— TASK OBJECTIVE —
Could you filter the records below and return each line that holds "configuration"?

Document images with source code
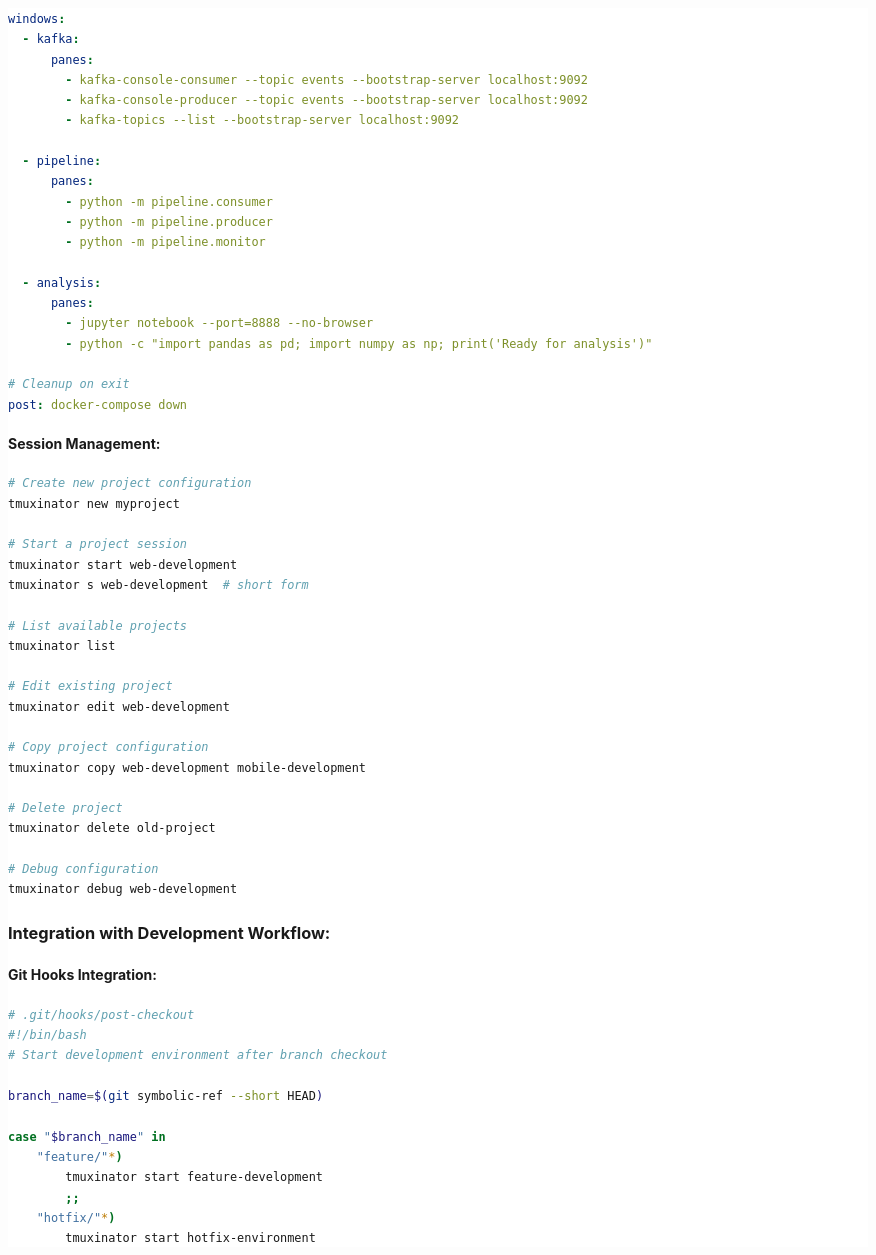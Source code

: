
 ```yaml
windows:
  - kafka:
      panes:
        - kafka-console-consumer --topic events --bootstrap-server localhost:9092
        - kafka-console-producer --topic events --bootstrap-server localhost:9092
        - kafka-topics --list --bootstrap-server localhost:9092
        
  - pipeline:
      panes:
        - python -m pipeline.consumer
        - python -m pipeline.producer  
        - python -m pipeline.monitor
        
  - analysis:
      panes:
        - jupyter notebook --port=8888 --no-browser
        - python -c "import pandas as pd; import numpy as np; print('Ready for analysis')"

# Cleanup on exit        
post: docker-compose down
```

#### **Session Management:**
```bash
# Create new project configuration
tmuxinator new myproject

# Start a project session
tmuxinator start web-development
tmuxinator s web-development  # short form

# List available projects
tmuxinator list

# Edit existing project
tmuxinator edit web-development

# Copy project configuration
tmuxinator copy web-development mobile-development

# Delete project
tmuxinator delete old-project

# Debug configuration
tmuxinator debug web-development
```

### Integration with Development Workflow:

#### **Git Hooks Integration:**
```bash
# .git/hooks/post-checkout
#!/bin/bash
# Start development environment after branch checkout

branch_name=$(git symbolic-ref --short HEAD)

case "$branch_name" in
    "feature/"*)
        tmuxinator start feature-development
        ;;
    "hotfix/"*)
        tmuxinator start hotfix-environment
```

— EXERCISE OUTPUT —
# Create new project configuration
# Copy project configuration
# Debug configuration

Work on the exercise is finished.